• _WORK INSTRUCTION_
Go through the records and give the number of lines that include "callbacks", with nothing else.

• _EXTRACTED RECORDS_
○ ○ ○
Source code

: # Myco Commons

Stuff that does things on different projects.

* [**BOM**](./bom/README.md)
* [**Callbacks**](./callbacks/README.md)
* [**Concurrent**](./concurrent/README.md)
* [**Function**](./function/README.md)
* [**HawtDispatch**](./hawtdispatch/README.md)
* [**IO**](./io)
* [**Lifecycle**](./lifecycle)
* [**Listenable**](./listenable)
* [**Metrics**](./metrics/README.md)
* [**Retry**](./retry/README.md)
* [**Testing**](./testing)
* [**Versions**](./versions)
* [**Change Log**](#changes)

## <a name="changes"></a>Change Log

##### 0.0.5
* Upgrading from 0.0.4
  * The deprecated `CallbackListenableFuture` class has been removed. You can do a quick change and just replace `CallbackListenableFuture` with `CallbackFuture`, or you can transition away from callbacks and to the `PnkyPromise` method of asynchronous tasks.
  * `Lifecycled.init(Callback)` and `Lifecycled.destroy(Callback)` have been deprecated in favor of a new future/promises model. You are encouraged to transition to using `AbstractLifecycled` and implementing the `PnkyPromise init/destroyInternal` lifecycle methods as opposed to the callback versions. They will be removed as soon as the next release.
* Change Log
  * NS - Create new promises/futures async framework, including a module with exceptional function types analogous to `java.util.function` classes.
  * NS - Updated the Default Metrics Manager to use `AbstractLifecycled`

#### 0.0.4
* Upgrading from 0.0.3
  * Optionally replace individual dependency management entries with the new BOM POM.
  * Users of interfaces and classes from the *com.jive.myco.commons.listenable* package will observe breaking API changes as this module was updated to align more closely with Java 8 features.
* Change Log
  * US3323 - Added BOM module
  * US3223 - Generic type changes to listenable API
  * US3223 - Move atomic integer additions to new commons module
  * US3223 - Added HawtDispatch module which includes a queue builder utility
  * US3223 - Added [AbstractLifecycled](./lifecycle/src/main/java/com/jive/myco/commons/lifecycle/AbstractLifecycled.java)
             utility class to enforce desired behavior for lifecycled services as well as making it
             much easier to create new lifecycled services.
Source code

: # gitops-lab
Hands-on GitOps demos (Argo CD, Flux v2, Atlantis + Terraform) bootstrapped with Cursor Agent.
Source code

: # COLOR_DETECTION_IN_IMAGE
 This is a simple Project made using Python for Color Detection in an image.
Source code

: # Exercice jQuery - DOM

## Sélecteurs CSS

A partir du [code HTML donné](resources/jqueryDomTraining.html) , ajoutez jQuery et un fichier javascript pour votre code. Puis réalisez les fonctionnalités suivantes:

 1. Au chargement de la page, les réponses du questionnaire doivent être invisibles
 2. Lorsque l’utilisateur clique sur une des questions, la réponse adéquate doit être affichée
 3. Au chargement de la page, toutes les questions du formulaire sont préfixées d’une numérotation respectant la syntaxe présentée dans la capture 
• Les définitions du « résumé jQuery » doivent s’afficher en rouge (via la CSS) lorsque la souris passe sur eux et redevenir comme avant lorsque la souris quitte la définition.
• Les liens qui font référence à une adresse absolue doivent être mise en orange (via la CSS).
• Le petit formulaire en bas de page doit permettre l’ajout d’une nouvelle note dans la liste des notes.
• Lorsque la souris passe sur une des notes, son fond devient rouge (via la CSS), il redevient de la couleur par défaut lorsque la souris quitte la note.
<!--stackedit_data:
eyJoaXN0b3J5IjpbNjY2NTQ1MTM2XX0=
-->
○ ○ ○
• _FINISHED EXERCISE_
2